_TASK MATERIAL_.
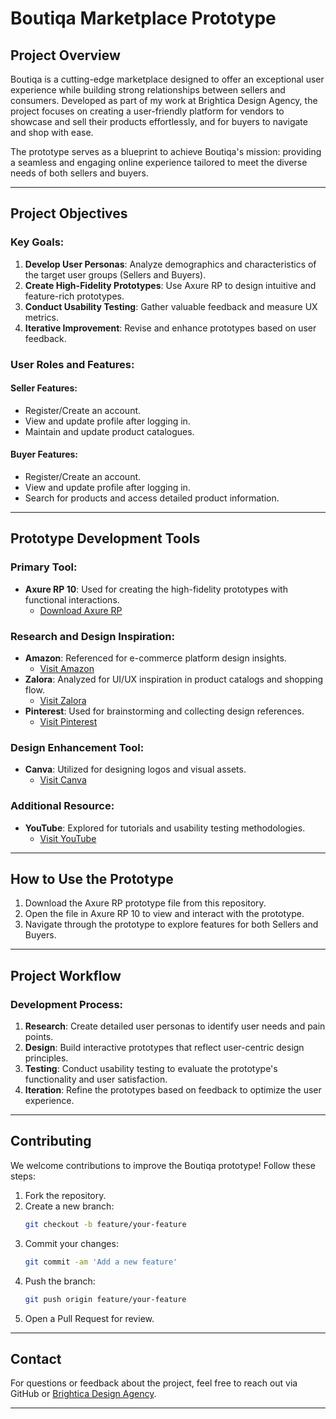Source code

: # Boutiqa Marketplace Prototype

## Project Overview

Boutiqa is a cutting-edge marketplace designed to offer an exceptional user experience while building strong relationships between sellers and consumers. Developed as part of my work at Brightica Design Agency, the project focuses on creating a user-friendly platform for vendors to showcase and sell their products effortlessly, and for buyers to navigate and shop with ease.

The prototype serves as a blueprint to achieve Boutiqa's mission: providing a seamless and engaging online experience tailored to meet the diverse needs of both sellers and buyers.

---

## Project Objectives

### Key Goals:
1. **Develop User Personas**: Analyze demographics and characteristics of the target user groups (Sellers and Buyers).
2. **Create High-Fidelity Prototypes**: Use Axure RP to design intuitive and feature-rich prototypes.
3. **Conduct Usability Testing**: Gather valuable feedback and measure UX metrics.
4. **Iterative Improvement**: Revise and enhance prototypes based on user feedback.

### User Roles and Features:
#### Seller Features:
- Register/Create an account.
- View and update profile after logging in.
- Maintain and update product catalogues.

#### Buyer Features:
- Register/Create an account.
- View and update profile after logging in.
- Search for products and access detailed product information.

---

## Prototype Development Tools

### Primary Tool:
- **Axure RP 10**: Used for creating the high-fidelity prototypes with functional interactions.
  - [Download Axure RP](https://www.axure.com/download)

### Research and Design Inspiration:
- **Amazon**: Referenced for e-commerce platform design insights.  
  - [Visit Amazon](https://www.amazon.com/)  
- **Zalora**: Analyzed for UI/UX inspiration in product catalogs and shopping flow.  
  - [Visit Zalora](https://www.zalora.com.ph/)  
- **Pinterest**: Used for brainstorming and collecting design references.  
  - [Visit Pinterest](https://www.pinterest.com/)  

### Design Enhancement Tool:
- **Canva**: Utilized for designing logos and visual assets.  
  - [Visit Canva](https://www.canva.com/create/logos/)  

### Additional Resource:
- **YouTube**: Explored for tutorials and usability testing methodologies.  
  - [Visit YouTube](https://www.youtube.com/)  

---

## How to Use the Prototype

1. Download the Axure RP prototype file from this repository.
2. Open the file in Axure RP 10 to view and interact with the prototype.
3. Navigate through the prototype to explore features for both Sellers and Buyers.

---

## Project Workflow

### Development Process:
1. **Research**: Create detailed user personas to identify user needs and pain points.
2. **Design**: Build interactive prototypes that reflect user-centric design principles.
3. **Testing**: Conduct usability testing to evaluate the prototype's functionality and user satisfaction.
4. **Iteration**: Refine the prototypes based on feedback to optimize the user experience.

---

## Contributing

We welcome contributions to improve the Boutiqa prototype! Follow these steps:
1. Fork the repository.
2. Create a new branch:  
   ```bash
   git checkout -b feature/your-feature
   ```
3. Commit your changes:  
   ```bash
   git commit -am 'Add a new feature'
   ```
4. Push the branch:  
   ```bash
   git push origin feature/your-feature
   ```
5. Open a Pull Request for review.

---

## Contact

For questions or feedback about the project, feel free to reach out via GitHub or [Brightica Design Agency](#).

---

_WHAT TO WORK ON_.
Go to the line in the material above that contains "### Research and" and copy exactly from there through the line that contains "2. **Design**: Build", stopping after it.

_ANSWER FOR THIS EXERCISE_.
### Research and Design Inspiration:
- **Amazon**: Referenced for e-commerce platform design insights.  
  - [Visit Amazon](https://www.amazon.com/)  
- **Zalora**: Analyzed for UI/UX inspiration in product catalogs and shopping flow.  
  - [Visit Zalora](https://www.zalora.com.ph/)  
- **Pinterest**: Used for brainstorming and collecting design references.  
  - [Visit Pinterest](https://www.pinterest.com/)  

### Design Enhancement Tool:
- **Canva**: Utilized for designing logos and visual assets.  
  - [Visit Canva](https://www.canva.com/create/logos/)  

### Additional Resource:
- **YouTube**: Explored for tutorials and usability testing methodologies.  
  - [Visit YouTube](https://www.youtube.com/)  

---

## How to Use the Prototype

1. Download the Axure RP prototype file from this repository.
2. Open the file in Axure RP 10 to view and interact with the prototype.
3. Navigate through the prototype to explore features for both Sellers and Buyers.

---

## Project Workflow

### Development Process:
1. **Research**: Create detailed user personas to identify user needs and pain points.
2. **Design**: Build interactive prototypes that reflect user-centric design principles.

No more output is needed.